PROVIDED MATERIAL: Begin

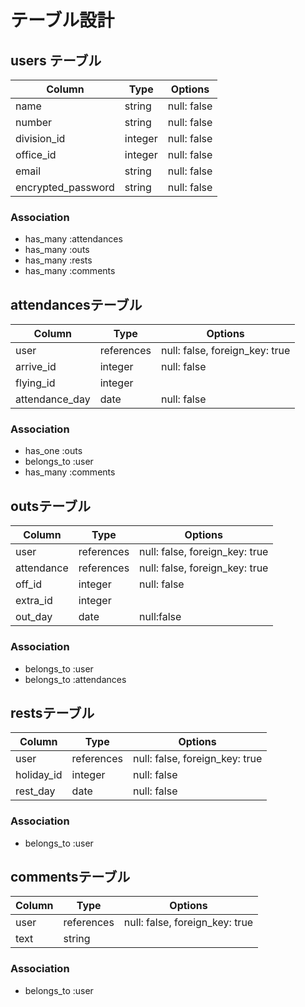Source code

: # テーブル設計

## users テーブル

| Column             | Type    | Options     |
| ------------------ | ------- | ----------- |
| name               | string  | null: false |
| number             | string  | null: false |
| division_id        | integer | null: false |
| office_id          | integer | null: false |
| email              | string  | null: false |
| encrypted_password | string  | null: false |


### Association
- has_many :attendances
- has_many :outs
- has_many :rests
- has_many :comments





## attendancesテーブル

| Column           | Type       | Options                        |
| ---------------- | ---------- | ------------------------------ |
| user             | references | null: false, foreign_key: true |
| arrive_id        | integer    | null: false                    |
| flying_id        | integer    |                                | 
| attendance_day   | date       | null: false                    |


### Association
- has_one :outs
- belongs_to :user
- has_many :comments






## outsテーブル

| Column     | Type       | Options                        |
| ---------- | ---------- | ------------------------------ |
| user       | references | null: false, foreign_key: true |
| attendance | references | null: false, foreign_key: true |
| off_id     | integer    | null: false                    |
| extra_id   | integer    |                                |
| out_day    | date       | null:false                     |

### Association
- belongs_to :user
- belongs_to :attendances






## restsテーブル

| Column        | Type       | Options                        |
| ------------- | ---------- | ------------------------------ |
| user          | references | null: false, foreign_key: true |
| holiday_id    | integer    | null: false                    |
| rest_day      | date       | null: false                    |


### Association
- belongs_to :user







## commentsテーブル

| Column        | Type       | Options                        |
| ------------- | ---------- | ------------------------------ |
| user          | references | null: false, foreign_key: true |
| text          | string     |                                |


### Association
- belongs_to :user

PROVIDED MATERIAL: End

» ASSIGNMENT
The answer must be one number: how many lines in the records above contain "date".

» RESULT FOR THIS TASK
3